Hello everyone,
Almost Easter ! Hope everyone reading this is well. As well as the games, I've been enjoying going back in to the books lately. Although it feels as though the last one broke my brain a bit.
It was called Ignition! by John D Clark, An Informal History of Liquid Rocket Propellants.
A fun read but it does go quite deeply into higher levels of Chemistry knowledge and you ideally need A-Level equivalent going on to degree level Chemistry to be able to really understand everything going on in here.
That said though, he did a remarkable job of explaining the routes the chemists went to in attempting to figure out the issues around getting the best propellant all round, looking at issues like storage, power and toxicity.
Instead of being a reaction like car fuel or what goes on in gas turbines where the fuel is combined with oxygen from the air, the rocket fuel has to carry its own oxidiser. That's not usually Oxygen either because Liquid Oxygen fails that storage criteria (it boils off if left and these needed to be good for years). The ideal that they were looking for is like :
The idea being that two chemicals on their own would be reasonably benign ... but if you mixed them together, watch out. After all, the intention was to make things go very fast, very quickly so there was a fine line between these being chemicals to make things go WHOOSH and chemicals that went BOOM.
One consistent theme running through is that everything in the chemistry world runs on strict, set rules. Elements, molecules and compounds will only react in certain ways and those ways are set. If you know the rules, conditions and exactly what's occurring, the results are predictable. The problem that the early rocket fuel scientists had was that they had very little idea what the rules were.
It's one difference between computer simulation and the real world. A simulation is only programmed with a certain set of conditions and it only contains the rules that the programmer knows about or is interested in. In the real world, all of the rules get applied and when the results differ from what was expected, you've just discovered a rule that you never realised existed or applied.
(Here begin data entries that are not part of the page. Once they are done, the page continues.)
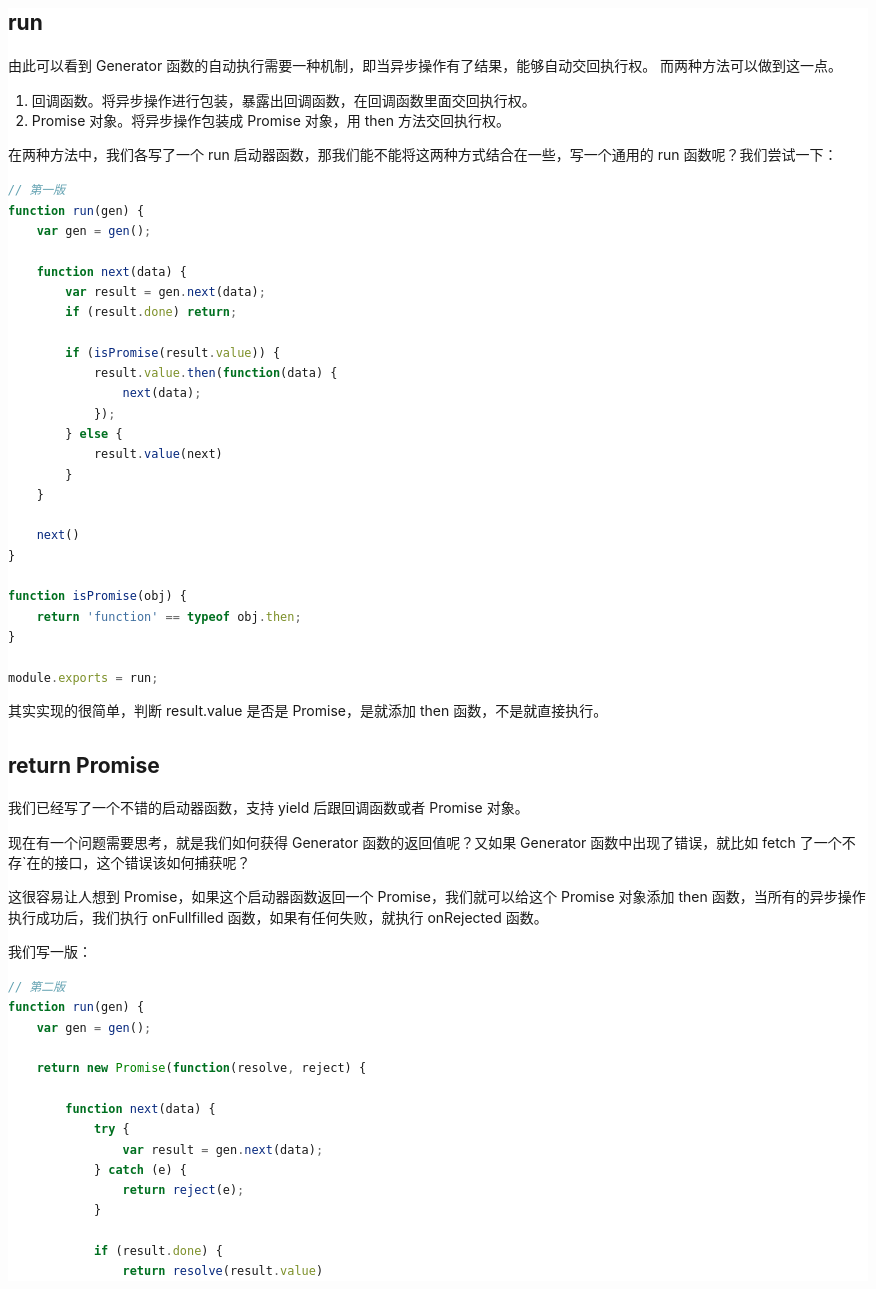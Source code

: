 ## run

由此可以看到 Generator 函数的自动执行需要一种机制，即当异步操作有了结果，能够自动交回执行权。
而两种方法可以做到这一点。

1. 回调函数。将异步操作进行包装，暴露出回调函数，在回调函数里面交回执行权。
2. Promise 对象。将异步操作包装成 Promise 对象，用 then 方法交回执行权。

在两种方法中，我们各写了一个 run 启动器函数，那我们能不能将这两种方式结合在一些，写一个通用的 run 函数呢？我们尝试一下：

```js
// 第一版
function run(gen) {
    var gen = gen();

    function next(data) {
        var result = gen.next(data);
        if (result.done) return;

        if (isPromise(result.value)) {
            result.value.then(function(data) {
                next(data);
            });
        } else {
            result.value(next)
        }
    }

    next()
}

function isPromise(obj) {
    return 'function' == typeof obj.then;
}

module.exports = run;
```

其实实现的很简单，判断 result.value 是否是 Promise，是就添加 then 函数，不是就直接执行。

## return Promise

我们已经写了一个不错的启动器函数，支持 yield 后跟回调函数或者 Promise 对象。

现在有一个问题需要思考，就是我们如何获得 Generator 函数的返回值呢？又如果 Generator 函数中出现了错误，就比如 fetch 了一个不存`在的接口，这个错误该如何捕获呢？

这很容易让人想到 Promise，如果这个启动器函数返回一个 Promise，我们就可以给这个 Promise 对象添加 then 函数，当所有的异步操作执行成功后，我们执行 onFullfilled 函数，如果有任何失败，就执行 onRejected 函数。

我们写一版：

```js
// 第二版
function run(gen) {
    var gen = gen();

    return new Promise(function(resolve, reject) {

        function next(data) {
            try {
                var result = gen.next(data);
            } catch (e) {
                return reject(e);
            }

            if (result.done) {
                return resolve(result.value)
```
Fun stuff. And very Scary too for the more sane of the scientists ...
Oh and the author doesn't hold back with comments on what he thought about some of the more ambitious or foolhardy attempts to get a better rocket fuel. This probably applies :
And some of the after incident anecdotes definitely resemble :
They'd have some compounds which were ok until those chemistry rules satisfied a certain set of conditions and then KABOOM. Even if the fuel had been sitting in a drum apparently inert for a while, the decompositions and ongoing reactions, including the physics behind the solution settling out, would change the overall composition.
Well worth a read and when you're reading about the various stages they went through :
Quite. I could do with grabbing more coffee.
Banners ? Another game that's just come out that I won't be buying for a few reasons* is Mount and Blade 2 Bannerlord ... it has a banner editor ...
*Reasons - it's horrendously buggy, it looks like just a graphical update of an 8 year old game and has the same issues, I barely played that 8 year old game and ... expensive. Oh and there's other games I want to play.
However, the same thing applies as for games like Animal Crossing. If someone else is enjoying the game, I'll enjoy watching them enjoy it. Fun is something universal. And I seem to be catching a tendency to enable other people's enjoyment by making things for them. The latest is the M&B2 banner editor ... (link).
2 banners have appeared so far, the first is one for Fuzzyfreaks :
The editor is bound by the rules behind banners in the game and doesn't have many features but ... You can make some cute stuff with it. And the codes it comes out with can be taken by others and refined or otherwise improved.
Here's the other one for Enter Elysium :
That one has worked pretty well and it's not that far off his old logo.
As far as my own gaming goes, I think I'm nearly at the end of Mass Effect Andromeda now ... the follow on game to that is highly likely to be Deus Ex Mankind Divided. Elite is still bringing out the super pretty screenshots but I might be a little burned out on that now. It might be time to look at No Mans Sky, which is similar with the spaceships but much more focused around the exploring of planets. And there's also the last little bit of Motorsport Manager.
There's also Skyrim and Fallout 4 which I've never finished ...
After coffee !
Have a great weekend, stay safe, be well.